Numerous reports have described what is occurring as a new island, but this is no longer true. The unnamed apparition started off surrounded by sea, but has now formed a land bridge joining it to Hunga Ha'apai island.
Credit:CNES/Airbus. Hunga Ha'apai (left) before the eruption (top) and afterwards with the old island shrouded by cloud, but the extension visibile.
The new land rises to 250 meters (820 feet) and is approximately 2 kilometers (1.3 miles) across, making it substantially larger and higher than the existing part of Hunga Ha'apai. Without plant cover to hold it together, the peak is expected to erode quickly, with some speculation it may last only a few months. It is only six years since a different eruption greatly expanded Hunga Ha'apai's southern end, but little survives of what was added at that time.
Credit GP Orbassano. The lack of a safe harbor has kept Hunga Ha'apai uninhabited, but if the extension survives that may change.
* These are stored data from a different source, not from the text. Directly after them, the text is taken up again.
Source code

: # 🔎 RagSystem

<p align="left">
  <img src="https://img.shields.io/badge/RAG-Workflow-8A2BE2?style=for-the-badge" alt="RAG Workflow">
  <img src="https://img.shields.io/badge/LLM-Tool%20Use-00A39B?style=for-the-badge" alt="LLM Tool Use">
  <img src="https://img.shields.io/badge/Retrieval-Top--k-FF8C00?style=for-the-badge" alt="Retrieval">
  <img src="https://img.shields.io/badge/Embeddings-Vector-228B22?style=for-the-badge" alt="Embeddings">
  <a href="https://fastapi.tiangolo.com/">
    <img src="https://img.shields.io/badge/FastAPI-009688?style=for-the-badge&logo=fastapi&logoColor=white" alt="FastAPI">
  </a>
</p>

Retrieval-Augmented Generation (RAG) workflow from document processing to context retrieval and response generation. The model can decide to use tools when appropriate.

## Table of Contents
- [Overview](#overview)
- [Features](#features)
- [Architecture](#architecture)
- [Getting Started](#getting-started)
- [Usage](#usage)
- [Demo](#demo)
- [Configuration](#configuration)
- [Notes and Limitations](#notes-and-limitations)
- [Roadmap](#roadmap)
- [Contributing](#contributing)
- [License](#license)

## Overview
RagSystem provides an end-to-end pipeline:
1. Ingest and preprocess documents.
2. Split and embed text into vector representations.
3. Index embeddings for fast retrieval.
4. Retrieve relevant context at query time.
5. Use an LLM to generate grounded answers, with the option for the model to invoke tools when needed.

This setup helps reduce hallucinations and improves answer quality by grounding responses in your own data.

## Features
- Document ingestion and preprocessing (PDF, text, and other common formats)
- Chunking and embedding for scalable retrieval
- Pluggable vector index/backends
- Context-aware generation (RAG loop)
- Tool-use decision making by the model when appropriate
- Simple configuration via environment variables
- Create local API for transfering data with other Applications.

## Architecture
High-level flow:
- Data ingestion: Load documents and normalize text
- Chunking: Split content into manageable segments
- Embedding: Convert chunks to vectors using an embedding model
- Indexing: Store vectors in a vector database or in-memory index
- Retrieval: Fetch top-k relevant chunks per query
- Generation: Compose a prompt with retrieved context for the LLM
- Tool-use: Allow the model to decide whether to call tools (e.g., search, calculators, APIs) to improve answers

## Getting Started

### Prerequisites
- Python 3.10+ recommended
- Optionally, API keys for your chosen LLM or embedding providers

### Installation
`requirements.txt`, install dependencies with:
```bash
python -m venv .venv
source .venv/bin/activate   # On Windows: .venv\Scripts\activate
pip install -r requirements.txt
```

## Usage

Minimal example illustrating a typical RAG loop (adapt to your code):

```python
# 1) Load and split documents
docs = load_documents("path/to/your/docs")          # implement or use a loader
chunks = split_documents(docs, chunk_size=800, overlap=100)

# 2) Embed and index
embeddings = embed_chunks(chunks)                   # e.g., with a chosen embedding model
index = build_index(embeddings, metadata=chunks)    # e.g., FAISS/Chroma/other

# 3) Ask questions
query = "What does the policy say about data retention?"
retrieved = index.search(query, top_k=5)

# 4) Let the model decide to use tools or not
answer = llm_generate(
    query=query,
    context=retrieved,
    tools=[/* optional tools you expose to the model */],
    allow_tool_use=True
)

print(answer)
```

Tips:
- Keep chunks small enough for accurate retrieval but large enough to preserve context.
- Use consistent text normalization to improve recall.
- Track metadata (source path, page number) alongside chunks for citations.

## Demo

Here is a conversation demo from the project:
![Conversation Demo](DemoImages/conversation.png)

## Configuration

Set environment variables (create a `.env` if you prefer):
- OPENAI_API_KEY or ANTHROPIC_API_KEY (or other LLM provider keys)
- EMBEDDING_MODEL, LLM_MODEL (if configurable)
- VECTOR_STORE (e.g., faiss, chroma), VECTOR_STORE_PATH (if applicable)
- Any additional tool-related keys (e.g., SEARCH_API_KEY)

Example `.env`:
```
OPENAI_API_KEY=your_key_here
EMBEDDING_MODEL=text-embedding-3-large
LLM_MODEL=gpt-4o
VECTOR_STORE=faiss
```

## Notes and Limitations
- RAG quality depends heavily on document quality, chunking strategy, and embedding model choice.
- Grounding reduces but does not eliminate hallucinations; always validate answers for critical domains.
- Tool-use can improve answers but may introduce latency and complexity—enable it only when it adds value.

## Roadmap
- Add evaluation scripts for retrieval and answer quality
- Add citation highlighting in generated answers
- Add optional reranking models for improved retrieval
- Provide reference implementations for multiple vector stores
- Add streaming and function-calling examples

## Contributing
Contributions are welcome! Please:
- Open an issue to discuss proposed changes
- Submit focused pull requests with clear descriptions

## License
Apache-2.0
However, GP Orbassano, who took the photographs on a trip to the island with two friends, hopes its size will be enough to maintain it long enough to become a tourist attraction. He told the local Matangi Online, “There is a lot of rock, it's not just ash. It looks like the moon.”
Orbassano said the surface of the newly emerged land was still hot, and there was a strong smell of sulfur. However, despite these traces of hell, he considered the trip heavenly, saying “it was a perfect day, with fantastic views – bright blue sky and the sea was the same colour as the sky.”
As well as a successful career as a painter and photographer, Orbassano runs the Waterfront Cafe and Lodge in Tonga's capital Nuku'alofa. While 60 kilometers (37 miles) from the volcano, Nuku'alofa is the logical waystation for anyone wishing to visit.
Hunga Ha'apai sits on the convergent boundary where the Pacific Plate subducts beneath the Indo-Australian Plate. Both Hunga Ha'apai and nearby Hunga Tonga sit on the rim of a huge underwater volcano. The eruptions that produced the peak released so much ash two months ago that flights to Tonga were briefly canceled.
Vulcanologists have warned that the island is unsafe to visit, but this has not deterred seabirds, with Orbassano saying thousands are already laying eggs on the island.
Credit:GP Orbassano. Seabirds are already putting the land to good use, benefiting from the lack of predators.
Credit:GP Orbassano. The new peak seen between the pre-existing islands.